━━━ TASK INPUT ━━━

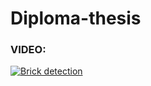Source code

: # Diploma-thesis

### VIDEO:

[![Brick detection](https://img.youtube.com/vi/7ebl4dwkl4w/0.jpg)](https://www.youtube.com/watch?v=7ebl4dwkl4w)

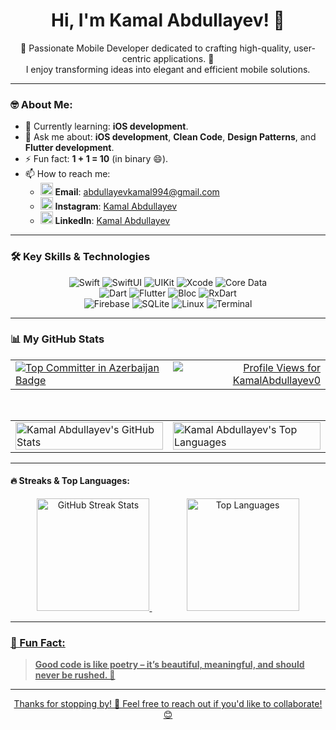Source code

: <h1 align="center">Hi, I'm Kamal Abdullayev! 👋</h1>

<p align="center">
  🚀 Passionate Mobile Developer dedicated to crafting high-quality, user-centric applications. 🌟
  <br />
  I enjoy transforming ideas into elegant and efficient mobile solutions.
</p>

---

### 🤓 About Me:
- 🌱 Currently learning: **iOS development**.
- 💬 Ask me about: **iOS development**, **Clean Code**, **Design Patterns**, and **Flutter development**.
- ⚡ Fun fact: **1 + 1 = 10** (in binary 😄).
- 📫 How to reach me:
  - <img src="https://img.icons8.com/color/48/000000/email.png" width="20px"/> **Email**: abdullayevkamal994@gmail.com  
  - <img src="https://img.icons8.com/fluency/48/000000/instagram-new.png" width="20px"/> **Instagram**: [Kamal Abdullayev](https://www.instagram.com/kamal.abdllyev/)  
  - <img src="https://img.icons8.com/color/48/000000/linkedin.png" width="20px"/> **LinkedIn**: [Kamal Abdullayev](https://www.linkedin.com/in/kamal-abdullayevv/)
---

### 🛠️ Key Skills & Technologies

<p align="center">
  <!-- iOS & Core -->
  <img src="https://img.shields.io/badge/Swift-F05138?style=for-the-badge&logo=swift&logoColor=white" alt="Swift"/>
  <img src="https://img.shields.io/badge/SwiftUI-FF6400?style=for-the-badge&logo=swift&logoColor=white" alt="SwiftUI"/>
  <img src="https://img.shields.io/badge/UIKit-00A0D2?style=for-the-badge&logo=apple&logoColor=white" alt="UIKit"/>
  <img src="https://img.shields.io/badge/Xcode-1575F9?style=for-the-badge&logo=xcode&logoColor=white" alt="Xcode"/>
  <img src="https://img.shields.io/badge/CoreData-0085A3?style=for-the-badge&logo=apple&logoColor=white" alt="Core Data"/>
  <br/>
  <!-- Flutter & Dart -->
  <img src="https://img.shields.io/badge/Dart-0175C2?style=for-the-badge&logo=dart&logoColor=white" alt="Dart"/>
  <img src="https://img.shields.io/badge/Flutter-02569B?style=for-the-badge&logo=flutter&logoColor=white" alt="Flutter"/>
  <img src="https://img.shields.io/badge/Bloc-0175C2?style=for-the-badge&logo=bloc&logoColor=white" alt="Bloc"/>
  <img src="https://img.shields.io/badge/RxDart-0175C2?style=for-the-badge&logo=dart&logoColor=white" alt="RxDart"/>
  <br/>
  <!-- Backend & Tools -->
  <img src="https://img.shields.io/badge/Firebase-FFCA28?style=for-the-badge&logo=firebase&logoColor=white" alt="Firebase"/>
  <img src="https://img.shields.io/badge/SQLite-003B57?style=for-the-badge&logo=sqlite&logoColor=white" alt="SQLite"/>
  <img src="https://img.shields.io/badge/Linux-FCC624?style=for-the-badge&logo=linux&logoColor=white" alt="Linux"/>
  <img src="https://img.shields.io/badge/Terminal-2E3436?style=for-the-badge&logo=gnome-terminal&logoColor=white" alt="Terminal"/>
  <!-- Add Git, GitHub, etc. if you use them frequently -->
  <!-- <img src="https://img.shields.io/badge/Git-F05032?style=for-the-badge&logo=git&logoColor=white" alt="Git"/> -->
</p>

---

### 📊 My GitHub Stats

<table>
  <tr>
    <td align="left" width="50%">
      <a href="https://user-badge.committers.top/azerbaijan/kamalabdllayev" title="Top Committer in Azerbaijan">
        <img src="https://user-badge.committers.top/azerbaijan/kamalabdllayev.svg" alt="Top Committer in Azerbaijan Badge"/>
      </a>
    </td>
    <td align="right" width="50%">
      <a href="https://github.com/kamalabdllayev" title="Profile Views">
        <img src="https://komarev.com/ghpvc/?username=kamalabdllayev&label=Profile%20Views&color=0e75b6&style=flat-square" alt="Profile Views for KamalAbdullayev0"/>
      </a>
    </td>
  </tr>
</table>

<br/> <!-- Adds a little vertical space -->

<table>
  <tr>
    <td width="50%" valign="top">
      <a href="https://github.com/KamalAbdullayev0">
        <img src="https://github-readme-stats.vercel.app/api?username=kamalabdllayev&show_icons=true&theme=tokyonight&hide_border=true&include_all_commits=true&count_private=true&hide_rank=true" alt="Kamal Abdullayev's GitHub Stats" width="100%"/>
        <!-- hide_rank=true hides the 'C' grade. Remove if you want to show it. -->
      </a>
    </td>
    <td width="50%" valign="top">
      <a href="https://github.com/KamalAbdullayev0">
        <!-- Removed layout=compact to make it potentially wider and match stats card better -->
        <!-- Increased langs_count to potentially fill space, adjust as needed -->
        <img src="https://github-readme-stats.vercel.app/api/top-langs/?username=kamalabdllayev&theme=tokyonight&hide_border=true&langs_count=8&card_width=400" alt="Kamal Abdullayev's Top Languages" width="100%"/>
        <!-- Added card_width to top-langs for more control, adjust if needed. Default might be too narrow. -->
      </a>
    </td>
  </tr>
</table>

---

#### 🔥 Streaks & Top Languages:
<p align="center">
  <a href="https://git.io/streak-stats">
    <img src="https://streak-stats.vercel.app?user=kamalabdllayev&theme=windows-dark&hide_border=true&border_radius=6&mode=weekly" alt="GitHub Streak Stats" height="180"/>
  </a>
  <span>&nbsp;&nbsp;&nbsp;&nbsp;&nbsp;&nbsp;</span>
  <span>&nbsp;&nbsp;&nbsp;&nbsp;&nbsp;&nbsp;</span>
  <a href="https://github-readme-stats.vercel.app/api/top-langs/?username=kamalabdllayev">
    <img src="https://github-readme-stats.vercel.app/api/top-langs/?username=kamalabdllayev&layout=compact&theme=dark&hide_border=true" alt="Top Languages" height="180"/>
</p>

---

### 🎉 Fun Fact:
> **Good code is like poetry – it’s beautiful, meaningful, and should never be rushed. 🚀**

---

<p align="center">
  Thanks for stopping by! 🚀 Feel free to reach out if you'd like to collaborate! 😊
</p>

━━━

YOUR TASK:
Say the number of data lines holding "like", without any other words.

RESPONSE BOX:
2